At the same time, the onshore Yuan liquidity saw further tightened. The overnight, 1-week, 2-week and 1-month funding costs for the Yuan in Shanghai interbank market all increased on Thursday. In specific, the 1-week SHIBOR hit 2.4870%, a new high in a year.
Chinese onshore markets will close from October 1st to 7th for the National Day holiday. Normally, the Central Bank will increase cash injection ahead of a major holiday in the effort of easing the liquidity shortage. However, this week the Central Bank has already withdrew a net of 370.1 billion Yuan cash from the market.
This may hint at two intentions from the regulator: A) To stabilize onshore Yuan rates by increasing the borrowing cost, ahead of its official entry to the SDR basket. B) To continue on its tweaked short-term credit strategy, amid the increasing risk of price bubbles in Chinese financial markets.
Data downloaded from Bloomberg; chart prepared by Renee Mu.
Sina News: China’s most important online media source, similar to CNN in the US. They also own a Chinese version of Twitter, called Weibo, with around 200 million active users monthly.

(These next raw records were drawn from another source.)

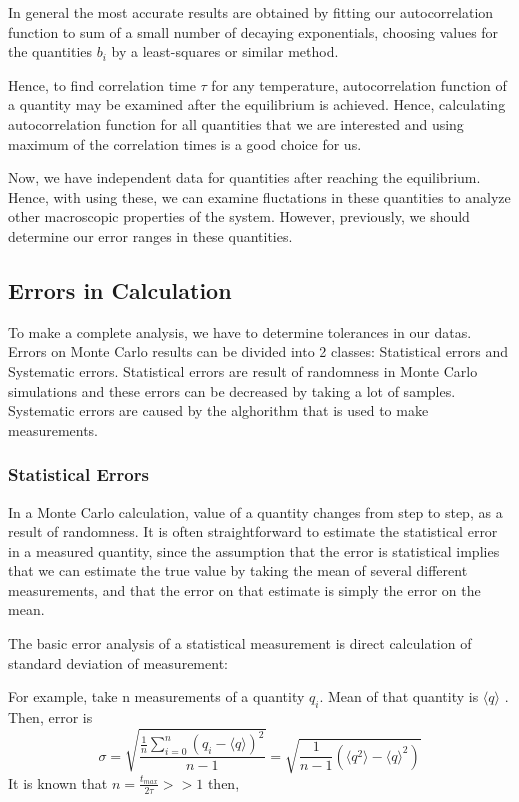 \documentclass[12pt,fleqn]{report}
\begin{document}
In general the most accurate results are obtained by fitting our autocorrelation function to sum of a small number of decaying exponentials, choosing values for the quantities $b_i$ by a least-squares or similar method.\cite[p. 67]{newman}

Hence, to find correlation time $\tau$ for any temperature, autocorrelation function of a quantity may be examined after the equilibrium is achieved. Hence, calculating autocorrelation function for all quantities that we are interested and using maximum of the correlation times is a good choice for us. 

Now, we have independent data for quantities after reaching the equilibrium. Hence, with using these, we can examine fluctations in these quantities to analyze other macroscopic properties of the system. However, previously, we should determine our error ranges in these quantities.

\subsection{Errors in Calculation}

To make a complete analysis, we have to determine tolerances in our datas. Errors on Monte Carlo results can be divided into 2 classes: Statistical errors and Systematic errors. Statistical errors are result of randomness in Monte Carlo simulations and these errors can be decreased by taking a lot of samples. Systematic errors are caused by the alghorithm that is used to make measurements.

\subsubsection{Statistical Errors}

In a Monte Carlo calculation, value of a quantity changes from step to step, 
as a result of randomness. It is often straightforward to estimate the 
statistical error in a measured quantity, since the assumption that the error 
is statistical implies that we can estimate the true value by taking the mean 
of several different measurements, and that the error on that estimate is 
simply the error on the mean. \cite[p. 68]{newman}

The basic error analysis of a statistical measurement is direct calculation of 
standard deviation of measurement: 

For example, take n measurements of a quantity $q_i$. Mean of that 
quantity is $\langle q \rangle$ . Then, error is 
\begin{equation}
\sigma = \sqrt{\frac{\frac{1}{n} \sum\limits_{i=0}^n (q_i - \langle q 
\rangle )^2}{n-1}} = \sqrt{\frac{1}{n-1} ( \langle q^2 \rangle - \langle 
q\rangle^2)}
\end{equation}
It is known that $n = \frac{t_{max}}{2\tau} >> 1$ then,
\end{document}
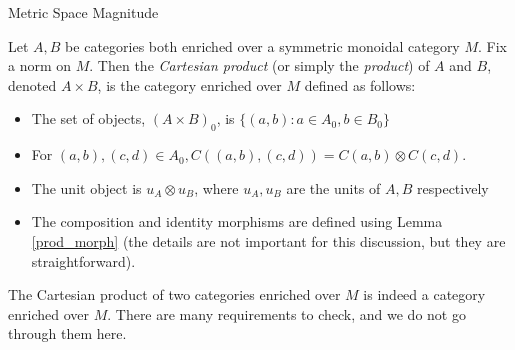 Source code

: \documentclass[12pt]{pom_thesis}
\begin{document}
\begin{chapter}{Metric Space Magnitude}
\begin{defn}

Let $A,B$ be categories both enriched over a symmetric monoidal category $M$. Fix a norm on $M$. Then the \emph{Cartesian product} (or simply the \emph{product}) of $A$ and $B$, denoted $A \times B$, is the category enriched over $M$ defined as follows:
\begin{itemize}
\item The set of objects, $(A \times B)_0$, is $\{(a,b):a \in A_0, b \in  B_0\}$
\item For $(a,b), (c,d) \in A_0, C((a,b), (c,d)) = C(a,b) \otimes C(c,d)$.
\item The unit object is $u_A \otimes u_B$, where $u_A, u_B$ are the units of $A,B$ respectively
\item The composition and identity morphisms are defined using Lemma \ref{prod_morph} (the details are not important for this discussion, but they are straightforward).
\end{itemize}
\begin{rmk}
The Cartesian product of two categories enriched over $M$ is indeed a category enriched over $M$. There are many requirements to check, and we do not go through them here.
\end{rmk}
\end{defn}


\end{chapter}
\end{document}

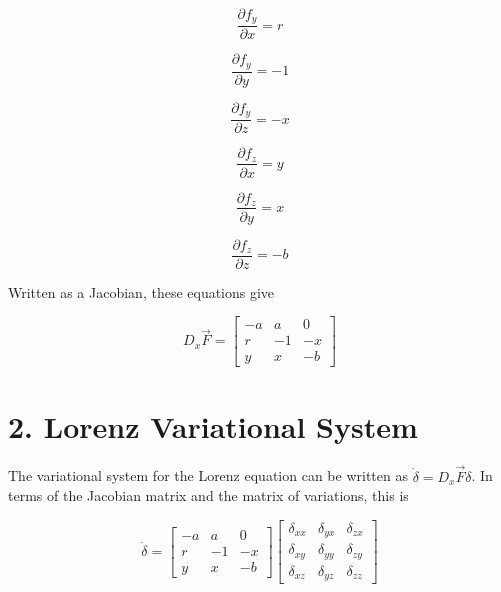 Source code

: \documentclass[12pt, letterpaper]{article}
\begin{document}
\begin{equation}
\frac{\partial f_y}{\partial x} = r
\end{equation}

\begin{equation}
\frac{\partial f_y}{\partial y} = -1
\end{equation}

\begin{equation}
\frac{\partial f_y}{\partial z} = -x
\end{equation}

\begin{equation}
\frac{\partial f_z}{\partial x} = y
\end{equation}

\begin{equation}
\frac{\partial f_z}{\partial y} = x
\end{equation}

\begin{equation}
\frac{\partial f_z}{\partial z} = -b
\end{equation}

Written as a Jacobian, these equations give

\begin{equation}
D_x\vec{F} = \left[ \begin{array}{ccc}
-a & a & 0 \\
r & -1 & -x \\
y & x & -b 
\end{array} \right]
\end{equation}

\section*{2. Lorenz Variational System}

The variational system for the Lorenz equation can be written as $\dot{\delta}
= D_x\vec{F}\delta$. In terms of the Jacobian matrix and the matrix of variations,
this is

\begin{equation}
\dot{\delta} = \left[ \begin{array}{ccc}
-a & a & 0 \\
r & -1 & -x \\
y & x & -b
\end{array} \right] \left[ \begin{array}{ccc}
\delta_{xx} & \delta_{yx} & \delta_{zx} \\
\delta_{xy} & \delta_{yy} & \delta_{zy} \\
\delta_{xz} & \delta_{yz} & \delta_{zz} 
\end{array} \right]
\end{equation}
\end{document}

- People’s Bank of China’s adviser Fan Gang said that in early years, a large amount of capital flew into China and caused Yuan’s surges at that time; Yuan’s devaluation in recent years is a correction. Also, as the Yuan tracks against a basket of currencies, when currencies in the basket devalue, the Yuan should move lower as well.
Mr. Fang also commented on recent declines in the growth of private investment. He said that production cuts in the private sector may have contributed to the drops but is not the direct reason. The economic cycle may weight more on private investment. As a result, he emphasized the importance of maintaining a moderate economic growth while the country is spending lots of efforts on reforms.
Mr. Fang is a member of the PBOC’s Monetary Policy Committee, which is a consultative body for the Central Bank. Members in the Committee include PBOC’ Governor and Deputy Governors, and top officials from other state entities. The full list of the members could be found here.
SAFE News: China’s foreign exchange regulator.
- China’s FX regulator denies a report that ‘Deutsche Bank is discussing with SAFE in order to move the money gained from selling shares of Huaxia Bank to overseas’, according to an official statement released by the regulator on Thursday. SAFE told that there is no policy impediment on this matter: Under the current FX regulation, foreign institutions selling their holdings of Chinese shares may apply for foreign exchange transactions at a commercial bank. The transactions can be completed after the commercial bank confirms the authenticity of the deal and conducts a compliance audit. There is no need for a pre-approval from SAFE.